The Automotive News report hasn’t been confirmed, and a lot of details are still fuzzy. As I write this on Tuesday, it’s not even clear which Chinese automakers are interested.
But by looking at what we do know, including what we know about FCA from moves it has made over the last couple of years, we can see the outlines of what a deal might look like — and what FCA investors might reasonably expect from such a deal.
What we know about China’s interest in FCA
First, we know that China’s government has been encouraging successful Chinese companies to expand outside of China by investing in or acquiring foreign businesses.
We know (trust me on this) that the combination of FCA’s low valuation and huge, established U.S. presence makes it probably the most intriguing candidate for acquisition by a deep-pocketed Chinese automaker looking to buy a global automaker.
From Automotive News‘ report, we also know that at least one Chinese automaker has already made an offer for FCA. (It was deemed to be too low by FCA’s board and rejected.)
And we know that four of China’s automakers are said to have at least some interest in FCA:
- FCA executives recently traveled to China to meet with executives of Great Wall Motor Company (NASDAQOTH: GWLLY), according to the report. That company, which sold just over 1 million vehicles in 2016 under its own Great Wall brand, has reportedly been looking for a manufacturing site in North America.

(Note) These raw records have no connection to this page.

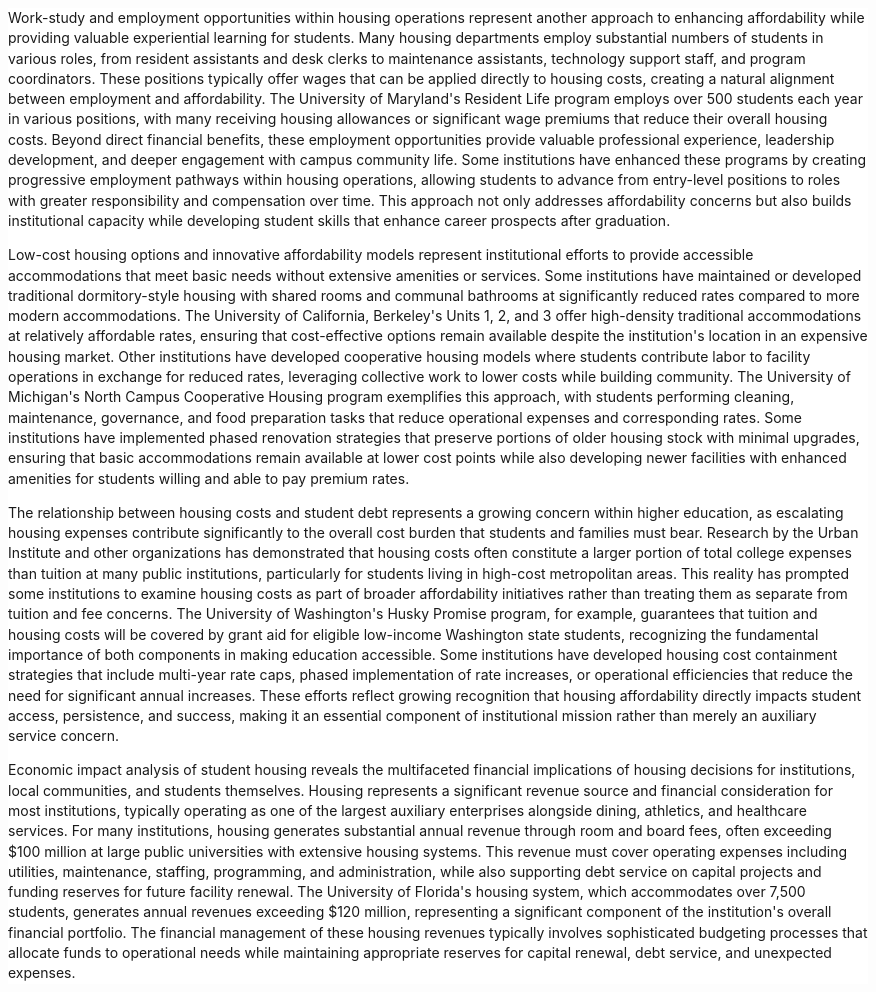 Work-study and employment opportunities within housing operations represent another approach to enhancing affordability while providing valuable experiential learning for students. Many housing departments employ substantial numbers of students in various roles, from resident assistants and desk clerks to maintenance assistants, technology support staff, and program coordinators. These positions typically offer wages that can be applied directly to housing costs, creating a natural alignment between employment and affordability. The University of Maryland's Resident Life program employs over 500 students each year in various positions, with many receiving housing allowances or significant wage premiums that reduce their overall housing costs. Beyond direct financial benefits, these employment opportunities provide valuable professional experience, leadership development, and deeper engagement with campus community life. Some institutions have enhanced these programs by creating progressive employment pathways within housing operations, allowing students to advance from entry-level positions to roles with greater responsibility and compensation over time. This approach not only addresses affordability concerns but also builds institutional capacity while developing student skills that enhance career prospects after graduation.

Low-cost housing options and innovative affordability models represent institutional efforts to provide accessible accommodations that meet basic needs without extensive amenities or services. Some institutions have maintained or developed traditional dormitory-style housing with shared rooms and communal bathrooms at significantly reduced rates compared to more modern accommodations. The University of California, Berkeley's Units 1, 2, and 3 offer high-density traditional accommodations at relatively affordable rates, ensuring that cost-effective options remain available despite the institution's location in an expensive housing market. Other institutions have developed cooperative housing models where students contribute labor to facility operations in exchange for reduced rates, leveraging collective work to lower costs while building community. The University of Michigan's North Campus Cooperative Housing program exemplifies this approach, with students performing cleaning, maintenance, governance, and food preparation tasks that reduce operational expenses and corresponding rates. Some institutions have implemented phased renovation strategies that preserve portions of older housing stock with minimal upgrades, ensuring that basic accommodations remain available at lower cost points while also developing newer facilities with enhanced amenities for students willing and able to pay premium rates.

The relationship between housing costs and student debt represents a growing concern within higher education, as escalating housing expenses contribute significantly to the overall cost burden that students and families must bear. Research by the Urban Institute and other organizations has demonstrated that housing costs often constitute a larger portion of total college expenses than tuition at many public institutions, particularly for students living in high-cost metropolitan areas. This reality has prompted some institutions to examine housing costs as part of broader affordability initiatives rather than treating them as separate from tuition and fee concerns. The University of Washington's Husky Promise program, for example, guarantees that tuition and housing costs will be covered by grant aid for eligible low-income Washington state students, recognizing the fundamental importance of both components in making education accessible. Some institutions have developed housing cost containment strategies that include multi-year rate caps, phased implementation of rate increases, or operational efficiencies that reduce the need for significant annual increases. These efforts reflect growing recognition that housing affordability directly impacts student access, persistence, and success, making it an essential component of institutional mission rather than merely an auxiliary service concern.

Economic impact analysis of student housing reveals the multifaceted financial implications of housing decisions for institutions, local communities, and students themselves. Housing represents a significant revenue source and financial consideration for most institutions, typically operating as one of the largest auxiliary enterprises alongside dining, athletics, and healthcare services. For many institutions, housing generates substantial annual revenue through room and board fees, often exceeding $100 million at large public universities with extensive housing systems. This revenue must cover operating expenses including utilities, maintenance, staffing, programming, and administration, while also supporting debt service on capital projects and funding reserves for future facility renewal. The University of Florida's housing system, which accommodates over 7,500 students, generates annual revenues exceeding $120 million, representing a significant component of the institution's overall financial portfolio. The financial management of these housing revenues typically involves sophisticated budgeting processes that allocate funds to operational needs while maintaining appropriate reserves for capital renewal, debt service, and unexpected expenses.
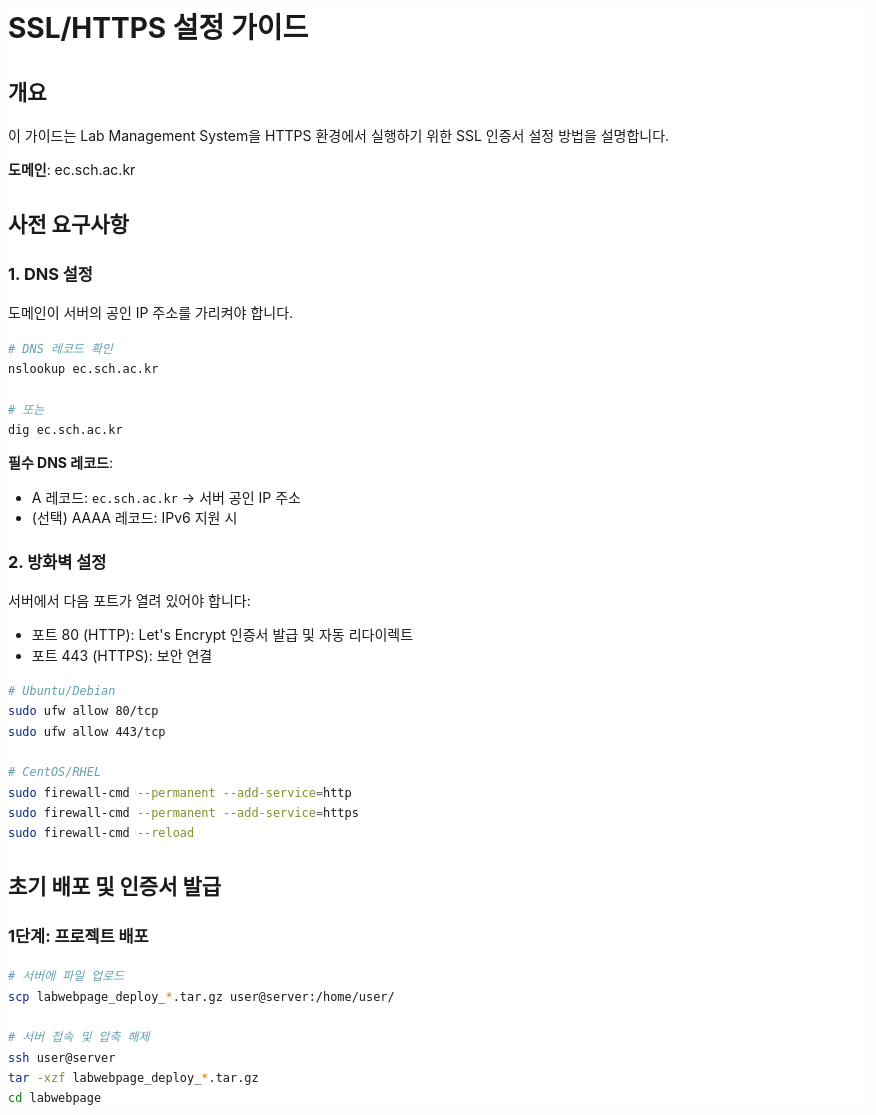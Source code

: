 # SSL/HTTPS 설정 가이드

## 개요

이 가이드는 Lab Management System을 HTTPS 환경에서 실행하기 위한 SSL 인증서 설정 방법을 설명합니다.

**도메인**: ec.sch.ac.kr

## 사전 요구사항

### 1. DNS 설정
도메인이 서버의 공인 IP 주소를 가리켜야 합니다.

```bash
# DNS 레코드 확인
nslookup ec.sch.ac.kr

# 또는
dig ec.sch.ac.kr
```

**필수 DNS 레코드**:
- A 레코드: `ec.sch.ac.kr` → 서버 공인 IP 주소
- (선택) AAAA 레코드: IPv6 지원 시

### 2. 방화벽 설정
서버에서 다음 포트가 열려 있어야 합니다:
- 포트 80 (HTTP): Let's Encrypt 인증서 발급 및 자동 리다이렉트
- 포트 443 (HTTPS): 보안 연결

```bash
# Ubuntu/Debian
sudo ufw allow 80/tcp
sudo ufw allow 443/tcp

# CentOS/RHEL
sudo firewall-cmd --permanent --add-service=http
sudo firewall-cmd --permanent --add-service=https
sudo firewall-cmd --reload
```

## 초기 배포 및 인증서 발급

### 1단계: 프로젝트 배포

```bash
# 서버에 파일 업로드
scp labwebpage_deploy_*.tar.gz user@server:/home/user/

# 서버 접속 및 압축 해제
ssh user@server
tar -xzf labwebpage_deploy_*.tar.gz
cd labwebpage
```
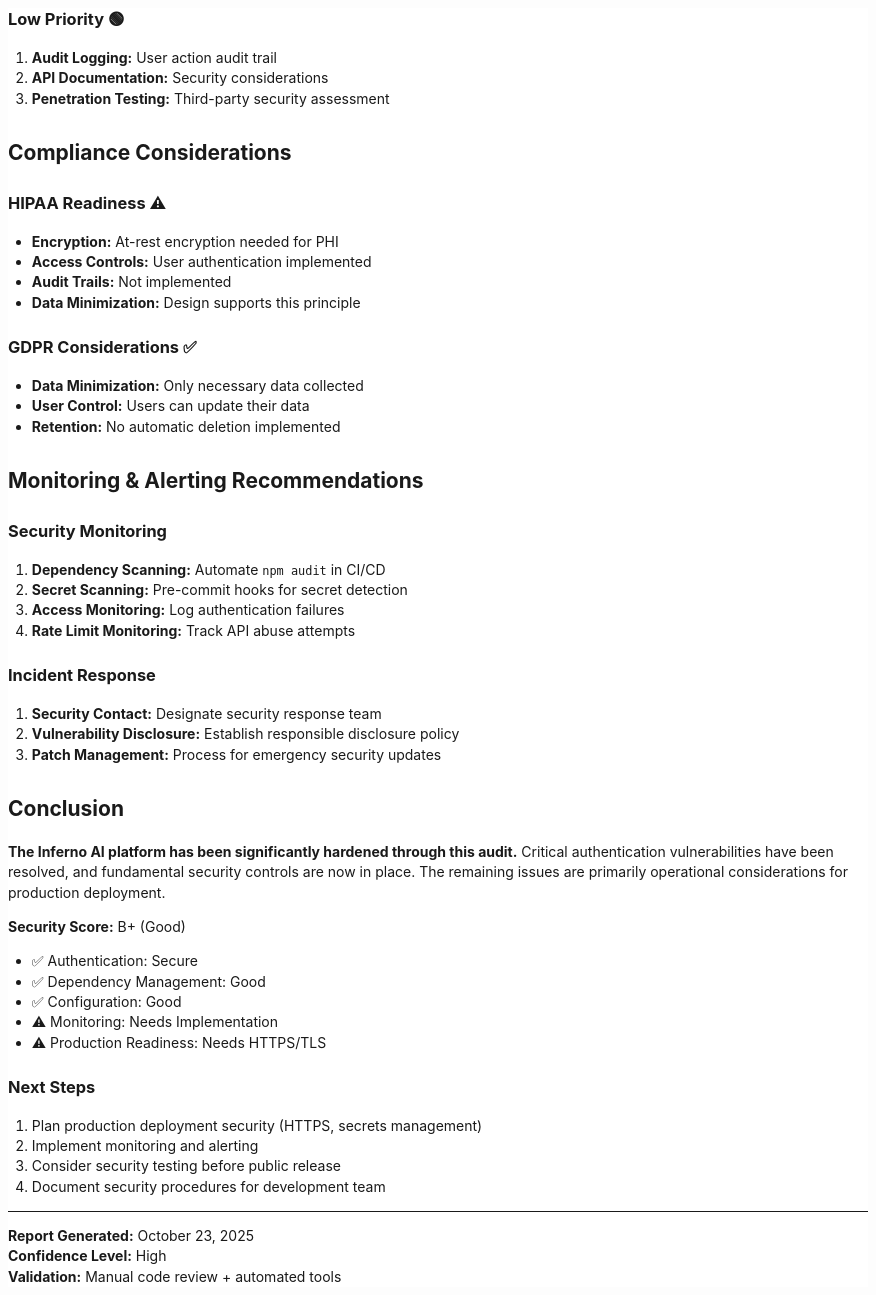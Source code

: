 ### Low Priority 🟢
1. **Audit Logging:** User action audit trail
2. **API Documentation:** Security considerations
3. **Penetration Testing:** Third-party security assessment

## Compliance Considerations

### HIPAA Readiness ⚠️
- **Encryption:** At-rest encryption needed for PHI
- **Access Controls:** User authentication implemented
- **Audit Trails:** Not implemented
- **Data Minimization:** Design supports this principle

### GDPR Considerations ✅
- **Data Minimization:** Only necessary data collected
- **User Control:** Users can update their data
- **Retention:** No automatic deletion implemented

## Monitoring & Alerting Recommendations

### Security Monitoring
1. **Dependency Scanning:** Automate `npm audit` in CI/CD
2. **Secret Scanning:** Pre-commit hooks for secret detection
3. **Access Monitoring:** Log authentication failures
4. **Rate Limit Monitoring:** Track API abuse attempts

### Incident Response
1. **Security Contact:** Designate security response team
2. **Vulnerability Disclosure:** Establish responsible disclosure policy
3. **Patch Management:** Process for emergency security updates

## Conclusion

**The Inferno AI platform has been significantly hardened through this audit.** Critical authentication vulnerabilities have been resolved, and fundamental security controls are now in place. The remaining issues are primarily operational considerations for production deployment.

**Security Score:** B+ (Good)
- ✅ Authentication: Secure
- ✅ Dependency Management: Good  
- ✅ Configuration: Good
- ⚠️ Monitoring: Needs Implementation
- ⚠️ Production Readiness: Needs HTTPS/TLS

### Next Steps
1. Plan production deployment security (HTTPS, secrets management)
2. Implement monitoring and alerting
3. Consider security testing before public release
4. Document security procedures for development team

---
**Report Generated:** October 23, 2025  
**Confidence Level:** High  
**Validation:** Manual code review + automated tools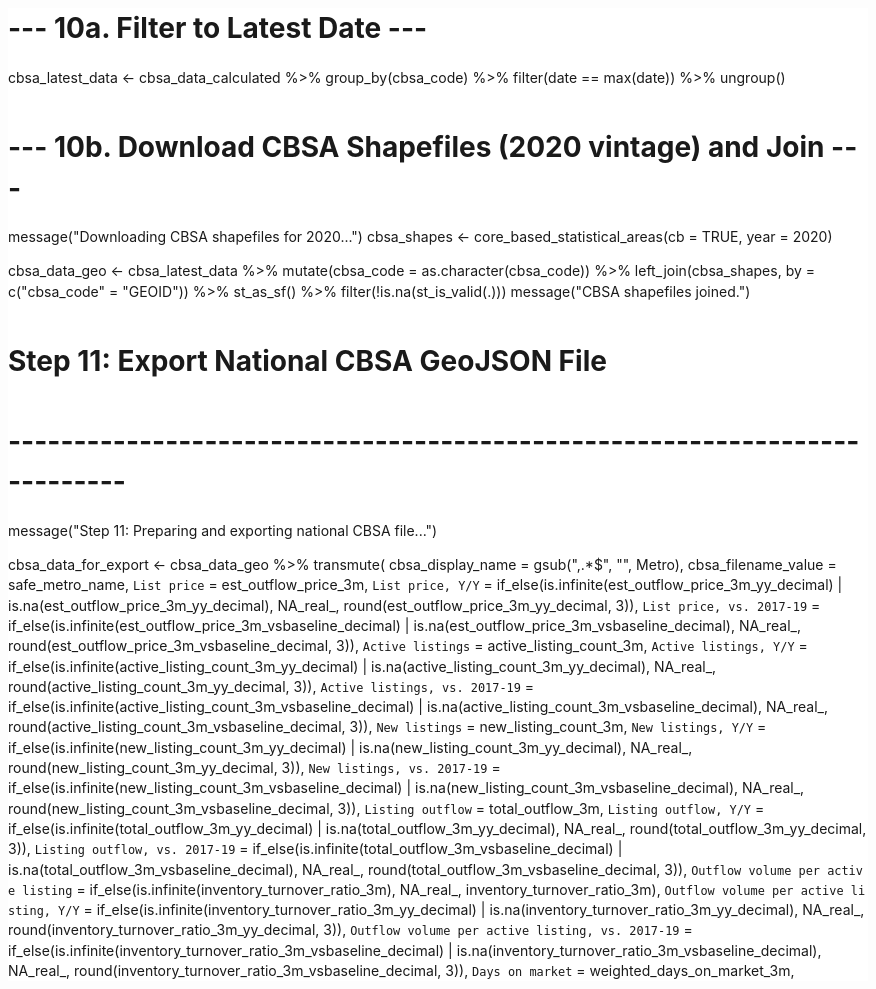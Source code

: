 # --- 10a. Filter to Latest Date ---
cbsa_latest_data <- cbsa_data_calculated %>%
  group_by(cbsa_code) %>%
  filter(date == max(date)) %>%
  ungroup()

# --- 10b. Download CBSA Shapefiles (2020 vintage) and Join ---
message("Downloading CBSA shapefiles for 2020...")
cbsa_shapes <- core_based_statistical_areas(cb = TRUE, year = 2020)

cbsa_data_geo <- cbsa_latest_data %>%
  mutate(cbsa_code = as.character(cbsa_code)) %>%
  left_join(cbsa_shapes, by = c("cbsa_code" = "GEOID")) %>%
  st_as_sf() %>%
  filter(!is.na(st_is_valid(.)))
message("CBSA shapefiles joined.")

# Step 11: Export National CBSA GeoJSON File
# --------------------------------------------------------------------------
message("Step 11: Preparing and exporting national CBSA file...")

cbsa_data_for_export <- cbsa_data_geo %>%
  transmute(
    cbsa_display_name = gsub(",.*$", "", Metro),
    cbsa_filename_value = safe_metro_name,
    `List price` = est_outflow_price_3m,
    `List price, Y/Y` = if_else(is.infinite(est_outflow_price_3m_yy_decimal) | is.na(est_outflow_price_3m_yy_decimal), NA_real_, round(est_outflow_price_3m_yy_decimal, 3)),
    `List price, vs. 2017-19` = if_else(is.infinite(est_outflow_price_3m_vsbaseline_decimal) | is.na(est_outflow_price_3m_vsbaseline_decimal), NA_real_, round(est_outflow_price_3m_vsbaseline_decimal, 3)),
    `Active listings` = active_listing_count_3m,
    `Active listings, Y/Y` = if_else(is.infinite(active_listing_count_3m_yy_decimal) | is.na(active_listing_count_3m_yy_decimal), NA_real_, round(active_listing_count_3m_yy_decimal, 3)),
    `Active listings, vs. 2017-19` = if_else(is.infinite(active_listing_count_3m_vsbaseline_decimal) | is.na(active_listing_count_3m_vsbaseline_decimal), NA_real_, round(active_listing_count_3m_vsbaseline_decimal, 3)),
    `New listings` = new_listing_count_3m,
    `New listings, Y/Y` = if_else(is.infinite(new_listing_count_3m_yy_decimal) | is.na(new_listing_count_3m_yy_decimal), NA_real_, round(new_listing_count_3m_yy_decimal, 3)),
    `New listings, vs. 2017-19` = if_else(is.infinite(new_listing_count_3m_vsbaseline_decimal) | is.na(new_listing_count_3m_vsbaseline_decimal), NA_real_, round(new_listing_count_3m_vsbaseline_decimal, 3)),
    `Listing outflow` = total_outflow_3m,
    `Listing outflow, Y/Y` = if_else(is.infinite(total_outflow_3m_yy_decimal) | is.na(total_outflow_3m_yy_decimal), NA_real_, round(total_outflow_3m_yy_decimal, 3)),
    `Listing outflow, vs. 2017-19` = if_else(is.infinite(total_outflow_3m_vsbaseline_decimal) | is.na(total_outflow_3m_vsbaseline_decimal), NA_real_, round(total_outflow_3m_vsbaseline_decimal, 3)),
    `Outflow volume per active listing` = if_else(is.infinite(inventory_turnover_ratio_3m), NA_real_, inventory_turnover_ratio_3m),
    `Outflow volume per active listing, Y/Y` = if_else(is.infinite(inventory_turnover_ratio_3m_yy_decimal) | is.na(inventory_turnover_ratio_3m_yy_decimal), NA_real_, round(inventory_turnover_ratio_3m_yy_decimal, 3)),
    `Outflow volume per active listing, vs. 2017-19` = if_else(is.infinite(inventory_turnover_ratio_3m_vsbaseline_decimal) | is.na(inventory_turnover_ratio_3m_vsbaseline_decimal), NA_real_, round(inventory_turnover_ratio_3m_vsbaseline_decimal, 3)),
    `Days on market` = weighted_days_on_market_3m,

- FCA’s joint-venture partner in China is Guangzhou Automobile Group (NASDAQOTH: GNZUF), often known as GAC. That joint venture has two assembly plants that build Fiats and Jeeps for the Chinese market. GAC also has joint ventures with other global automakers including Toyota and Honda. GAC and its joint ventures sold 1.65 million vehicles in 2016.
- Dongfeng Motor Group (NASDAQOTH: DNFGY) is one of China’s automaking heavyweights, having sold 3.16 million vehicles in 2016. In addition to its own substantial operations, it has joint ventures with Nissan, Renault, and Honda.
- Geely Automobile Holdings (NASDAQOTH: GELYF) is perhaps the most ambitious of China’s automakers. It sold a relatively small 766,000 vehicles in China last year — but it also owns Swedish automaker Volvo Cars, and is planning to enter the U.S. and European markets with a new vehicle brand developed in conjunction with Volvo, called Lynk & Co.
So which is the likely suitor? It could well be Geely — or could be any of the others, looking to emulate (or counter) Geely’s aggressive overseas-expansion moves.
What would FCA be willing to sell?
FCA’s brands include the old Chrysler Corporation’s brands (Dodge, Chrysler, Ram, Jeep) and the brands long associated with Fiat (Fiat, Alfa Romeo, and Maserati).
Fiat also owned a 90% stake in supercar maker Ferrari (NYSE: RACE) for many years — but Ferrari was spun off in late 2015. Today, Ferrari is publicly traded, and an investment firm created by the descendants of Fiat founder Giovanni Agnelli owns a controlling stake.
I think FCA’s spinoff of Ferrari might be instructive here. One of Automotive News’ sources raised the possibility that Alfa Romeo and Maserati might be similarly spun off, to separate them from FCA and keep them under the Agnelli family’s umbrella. (Or, put another way, to keep these old Italian brands under Italian control.)
I think that’s likely. To the extent that FCA CEO Sergio Marchionne and FCA’s board of directors want to sell the company, I think they’d prefer to sell everything but Alfa and Maserati (and the factories and facilities in Italy associated with the two brands).
I also think, given that FCA’s stock is trading at just 4.5 times its projected 2017 earnings despite yesterday’s run-up, that FCA’s board will insist on a price that includes a significant premium over the company’s current $19.6 billion market cap (possibly minus the agreed-on value of Alfa and Maserati).
If that’s how a deal ends up being structured, I expect current FCA shareholders to get a significant premium over current prices. But note that part of the payment might consist of stock in a new entity created to house a spinoff of Alfa and Maserati. (And the remainder of the payment might well consist of shares of the acquiring Chinese automaker.)
So what will this deal look like?
We don’t have anything like enough information to know for sure, or to even know how likely a deal might be. For starters, the fact that FCA’s board might like to sell all-of-FCA-minus-Maserati-and-Alfa as a single package doesn’t mean that’s what any of the Chinese suitors will be willing to buy.
But it seems clear that if a sale happens, FCA shareholders are likely to be rewarded. Beyond that, we’ll have to wait and see what happens.